# Task instructions:
Set down the entries that follow exactly as written, leaving out any images.

# Records:
•••••
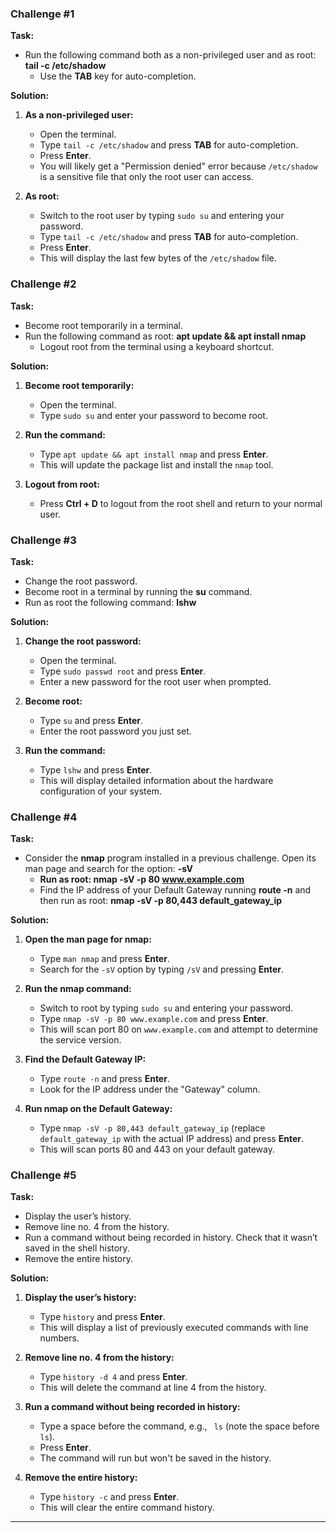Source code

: ### Challenge #1

**Task:**
- Run the following command both as a non-privileged user and as root: **tail -c /etc/shadow**
  - Use the **TAB** key for auto-completion.

**Solution:**
1. **As a non-privileged user:**
   - Open the terminal.
   - Type `tail -c /etc/shadow` and press **TAB** for auto-completion.
   - Press **Enter**.
   - You will likely get a "Permission denied" error because `/etc/shadow` is a sensitive file that only the root user can access.

2. **As root:**
   - Switch to the root user by typing `sudo su` and entering your password.
   - Type `tail -c /etc/shadow` and press **TAB** for auto-completion.
   - Press **Enter**.
   - This will display the last few bytes of the `/etc/shadow` file.

### Challenge #2

**Task:**
- Become root temporarily in a terminal.
- Run the following command as root: **apt update && apt install nmap**
  - Logout root from the terminal using a keyboard shortcut.

**Solution:**
1. **Become root temporarily:**
   - Open the terminal.
   - Type `sudo su` and enter your password to become root.

2. **Run the command:**
   - Type `apt update && apt install nmap` and press **Enter**.
   - This will update the package list and install the `nmap` tool.

3. **Logout from root:**
   - Press **Ctrl + D** to logout from the root shell and return to your normal user.

### Challenge #3

**Task:**
- Change the root password.
- Become root in a terminal by running the **su** command.
- Run as root the following command: **lshw**

**Solution:**
1. **Change the root password:**
   - Open the terminal.
   - Type `sudo passwd root` and press **Enter**.
   - Enter a new password for the root user when prompted.

2. **Become root:**
   - Type `su` and press **Enter**.
   - Enter the root password you just set.

3. **Run the command:**
   - Type `lshw` and press **Enter**.
   - This will display detailed information about the hardware configuration of your system.

### Challenge #4

**Task:**
- Consider the **nmap** program installed in a previous challenge. Open its man page and search for the option: **-sV**
  - **Run as root: nmap -sV -p 80 www.example.com**
  - Find the IP address of your Default Gateway running **route -n** and then run as root: **nmap -sV -p 80,443 default_gateway_ip**

**Solution:**
1. **Open the man page for nmap:**
   - Type `man nmap` and press **Enter**.
   - Search for the `-sV` option by typing `/sV` and pressing **Enter**.

2. **Run the nmap command:**
   - Switch to root by typing `sudo su` and entering your password.
   - Type `nmap -sV -p 80 www.example.com` and press **Enter**.
   - This will scan port 80 on `www.example.com` and attempt to determine the service version.

3. **Find the Default Gateway IP:**
   - Type `route -n` and press **Enter**.
   - Look for the IP address under the "Gateway" column.

4. **Run nmap on the Default Gateway:**
   - Type `nmap -sV -p 80,443 default_gateway_ip` (replace `default_gateway_ip` with the actual IP address) and press **Enter**.
   - This will scan ports 80 and 443 on your default gateway.

### Challenge #5

**Task:**
- Display the user’s history.
- Remove line no. 4 from the history.
- Run a command without being recorded in history. Check that it wasn’t saved in the shell history.
- Remove the entire history.

**Solution:**
1. **Display the user’s history:**
   - Type `history` and press **Enter**.
   - This will display a list of previously executed commands with line numbers.

2. **Remove line no. 4 from the history:**
   - Type `history -d 4` and press **Enter**.
   - This will delete the command at line 4 from the history.

3. **Run a command without being recorded in history:**
   - Type a space before the command, e.g., ` ls` (note the space before `ls`).
   - Press **Enter**.
   - The command will run but won't be saved in the history.

4. **Remove the entire history:**
   - Type `history -c` and press **Enter**.
   - This will clear the entire command history.

---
•••••
# Answer space:
Source code

: ### Challenge #1

**Task:**
- Run the following command both as a non-privileged user and as root: **tail -c /etc/shadow**
  - Use the **TAB** key for auto-completion.

**Solution:**
1. **As a non-privileged user:**
   - Open the terminal.
   - Type `tail -c /etc/shadow` and press **TAB** for auto-completion.
   - Press **Enter**.
   - You will likely get a "Permission denied" error because `/etc/shadow` is a sensitive file that only the root user can access.

2. **As root:**
   - Switch to the root user by typing `sudo su` and entering your password.
   - Type `tail -c /etc/shadow` and press **TAB** for auto-completion.
   - Press **Enter**.
   - This will display the last few bytes of the `/etc/shadow` file.

### Challenge #2

**Task:**
- Become root temporarily in a terminal.
- Run the following command as root: **apt update && apt install nmap**
  - Logout root from the terminal using a keyboard shortcut.

**Solution:**
1. **Become root temporarily:**
   - Open the terminal.
   - Type `sudo su` and enter your password to become root.

2. **Run the command:**
   - Type `apt update && apt install nmap` and press **Enter**.
   - This will update the package list and install the `nmap` tool.

3. **Logout from root:**
   - Press **Ctrl + D** to logout from the root shell and return to your normal user.

### Challenge #3

**Task:**
- Change the root password.
- Become root in a terminal by running the **su** command.
- Run as root the following command: **lshw**

**Solution:**
1. **Change the root password:**
   - Open the terminal.
   - Type `sudo passwd root` and press **Enter**.
   - Enter a new password for the root user when prompted.

2. **Become root:**
   - Type `su` and press **Enter**.
   - Enter the root password you just set.

3. **Run the command:**
   - Type `lshw` and press **Enter**.
   - This will display detailed information about the hardware configuration of your system.

### Challenge #4

**Task:**
- Consider the **nmap** program installed in a previous challenge. Open its man page and search for the option: **-sV**
  - **Run as root: nmap -sV -p 80 www.example.com**
  - Find the IP address of your Default Gateway running **route -n** and then run as root: **nmap -sV -p 80,443 default_gateway_ip**

**Solution:**
1. **Open the man page for nmap:**
   - Type `man nmap` and press **Enter**.
   - Search for the `-sV` option by typing `/sV` and pressing **Enter**.

2. **Run the nmap command:**
   - Switch to root by typing `sudo su` and entering your password.
   - Type `nmap -sV -p 80 www.example.com` and press **Enter**.
   - This will scan port 80 on `www.example.com` and attempt to determine the service version.

3. **Find the Default Gateway IP:**
   - Type `route -n` and press **Enter**.
   - Look for the IP address under the "Gateway" column.

4. **Run nmap on the Default Gateway:**
   - Type `nmap -sV -p 80,443 default_gateway_ip` (replace `default_gateway_ip` with the actual IP address) and press **Enter**.
   - This will scan ports 80 and 443 on your default gateway.

### Challenge #5

**Task:**
- Display the user’s history.
- Remove line no. 4 from the history.
- Run a command without being recorded in history. Check that it wasn’t saved in the shell history.
- Remove the entire history.

**Solution:**
1. **Display the user’s history:**
   - Type `history` and press **Enter**.
   - This will display a list of previously executed commands with line numbers.

2. **Remove line no. 4 from the history:**
   - Type `history -d 4` and press **Enter**.
   - This will delete the command at line 4 from the history.

3. **Run a command without being recorded in history:**
   - Type a space before the command, e.g., ` ls` (note the space before `ls`).
   - Press **Enter**.
   - The command will run but won't be saved in the history.

4. **Remove the entire history:**
   - Type `history -c` and press **Enter**.
   - This will clear the entire command history.

---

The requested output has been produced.